Seule ombre au tableau les divisions qui s’étaient révélées durant le congrès d’Imopor semblent perdurer dans notre armée. Une méfiance persiste entre clergé et nobles. Je vois notamment que certains seigneurs n’ont toujours pas accepté la guerre et craignent que Stanislas ne l’emporte et ne leur vole leurs titres. Qu’ils se rassurent, nous ne perdrons pas. Si cela ne tenait qu’à moi je serai même pour qu’on leur confisque leurs fiefs après tout cela. Laisser la défense d’un royaume à pareils lâches et égoïstes est absurde et dangereux. Enfin… En l’occurrence cela ne devrait pas trop poser problème. Ils ne sont pas assez puissants pour imposer leurs vues et désormais leur seul espoir réside en une victoire de nos armées… En revanche je crains qu’il ne faille s’inquiéter pour leur salut céleste.

Lazare

Le siège que nous effectuions s’acheva par la rapide reddition des occupants de la place. A quoi bon résister à vingt-mille hommes lorsque l’on en a que deux-cents derrières ses murs. Ceci nous permit de nous diriger vers l’ennemi qui était, selon les derniers rapports, parvenus à rassembler une armée sensiblement équivalente à la nôtre. Belle prouesse après toutes leurs défaites mais hélas inutile : notre aguerrissement était sans pareil et notre roi invaincu.

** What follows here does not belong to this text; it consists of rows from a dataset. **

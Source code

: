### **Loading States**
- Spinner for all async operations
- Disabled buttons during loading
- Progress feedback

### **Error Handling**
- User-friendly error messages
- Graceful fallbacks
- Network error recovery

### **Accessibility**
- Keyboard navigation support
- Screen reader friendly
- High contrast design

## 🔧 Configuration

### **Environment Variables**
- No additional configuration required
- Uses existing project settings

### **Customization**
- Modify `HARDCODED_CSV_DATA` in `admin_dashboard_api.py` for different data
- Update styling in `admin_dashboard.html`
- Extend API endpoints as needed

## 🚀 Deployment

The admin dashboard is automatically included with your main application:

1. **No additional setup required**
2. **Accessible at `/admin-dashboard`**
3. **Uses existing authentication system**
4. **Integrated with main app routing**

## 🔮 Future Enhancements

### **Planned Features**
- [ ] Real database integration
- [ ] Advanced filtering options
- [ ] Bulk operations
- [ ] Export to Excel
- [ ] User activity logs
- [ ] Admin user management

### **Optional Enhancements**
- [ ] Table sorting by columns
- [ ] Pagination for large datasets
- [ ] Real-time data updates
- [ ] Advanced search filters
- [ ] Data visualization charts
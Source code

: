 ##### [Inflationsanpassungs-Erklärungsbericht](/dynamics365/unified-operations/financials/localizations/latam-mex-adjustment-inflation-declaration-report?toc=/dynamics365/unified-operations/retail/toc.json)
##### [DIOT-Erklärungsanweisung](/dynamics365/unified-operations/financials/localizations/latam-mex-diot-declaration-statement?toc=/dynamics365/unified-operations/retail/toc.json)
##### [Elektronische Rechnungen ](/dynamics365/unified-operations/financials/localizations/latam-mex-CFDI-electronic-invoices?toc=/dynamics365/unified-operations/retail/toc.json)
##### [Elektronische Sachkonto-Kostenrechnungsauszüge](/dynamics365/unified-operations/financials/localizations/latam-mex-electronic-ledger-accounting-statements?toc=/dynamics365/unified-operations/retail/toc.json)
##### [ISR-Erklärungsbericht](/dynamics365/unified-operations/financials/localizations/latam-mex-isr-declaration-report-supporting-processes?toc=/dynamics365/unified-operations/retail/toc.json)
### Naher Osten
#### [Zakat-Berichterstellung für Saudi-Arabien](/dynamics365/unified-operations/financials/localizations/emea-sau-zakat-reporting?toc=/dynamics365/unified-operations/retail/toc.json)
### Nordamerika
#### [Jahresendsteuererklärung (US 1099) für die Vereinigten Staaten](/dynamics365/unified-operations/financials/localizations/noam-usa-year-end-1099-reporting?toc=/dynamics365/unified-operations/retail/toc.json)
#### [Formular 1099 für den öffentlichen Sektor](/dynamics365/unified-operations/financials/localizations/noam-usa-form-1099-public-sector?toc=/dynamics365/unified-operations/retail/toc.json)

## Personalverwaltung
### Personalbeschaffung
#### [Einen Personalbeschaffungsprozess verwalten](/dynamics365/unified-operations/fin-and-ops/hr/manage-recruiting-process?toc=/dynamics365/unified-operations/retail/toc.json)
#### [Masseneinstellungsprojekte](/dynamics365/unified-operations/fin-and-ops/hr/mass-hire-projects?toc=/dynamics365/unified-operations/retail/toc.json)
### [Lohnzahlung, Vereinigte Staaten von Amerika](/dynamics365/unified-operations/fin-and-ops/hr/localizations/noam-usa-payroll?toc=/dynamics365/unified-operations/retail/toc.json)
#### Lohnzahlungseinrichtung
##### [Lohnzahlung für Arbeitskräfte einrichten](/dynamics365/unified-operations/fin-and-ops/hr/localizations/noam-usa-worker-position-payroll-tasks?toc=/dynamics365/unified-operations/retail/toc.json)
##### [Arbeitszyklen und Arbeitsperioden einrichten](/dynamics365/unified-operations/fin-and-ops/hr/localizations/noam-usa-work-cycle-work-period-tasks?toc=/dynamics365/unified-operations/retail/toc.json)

Après six jours de marche nous avons finalement pris place face l’ost isgaro-aartovien. Le champ de bataille consistait en une large plaine herbeuse délimitée par une forêt à notre droite et un village sur notre gauche. Nous nous mîmes en place vers midi de la façon la plus conventionnelle qui soit : l’infanterie rangée sur huit rangs et s’étalant sur toute la largeur du champ de bataille tandis que les vampires demeuraient pour l’instant sur nos arrières. Il sembla que nos opposants adoptèrent un déploiement symétrique.

Le roi s’avança alors au-delà des rangs, comme à son habitude, afin d’enhardir les troupes par un discours.

« Chevaliers ! Ce jour est celui de la victoire ! Si vous accomplissez votre devoir, et je sais que vous le ferez, ce soir Orania s’étendra du Dnapr aux monts de la fin du monde ! Humains ! Aujourd’hui plus que jamais vous vous battez pour votre rédemption ! Donnez-moi la victoire et vous serez récompensés comme vous l’avez toujours été jusqu’ici ! Pour Orania ! »

Je ne sais ce que provoqua ces paroles sur les chevaliers mais tous les humains que je voyais tremblaient d’excitation. Stanislas IV venait quasiment de nous promettre notre délivrance. Je savais qu’il était un vampire de parole ! Et s’il venait à renier son serment nous autres serions encore plus motivés pour nous ruer sur les terres dépeuplées que les seigneurs défaits auront laissées derrière eux ! Ce matin nous étions encore soumis aux vampires, ce soir nous serons des sujets du roi au même titre que n’importe quel noble et nul doute que certains d’entre nous finirons même la journée avec des titres ! Je m’imaginais baron, comte et même pourquoi pas duc ! C’est dans cet état d’esprit et donc plus motivé que jamais avec le cœur au bord de l’explosion que j’ordonnai aux fantassins de s’avancer lorsque le cor vrombit.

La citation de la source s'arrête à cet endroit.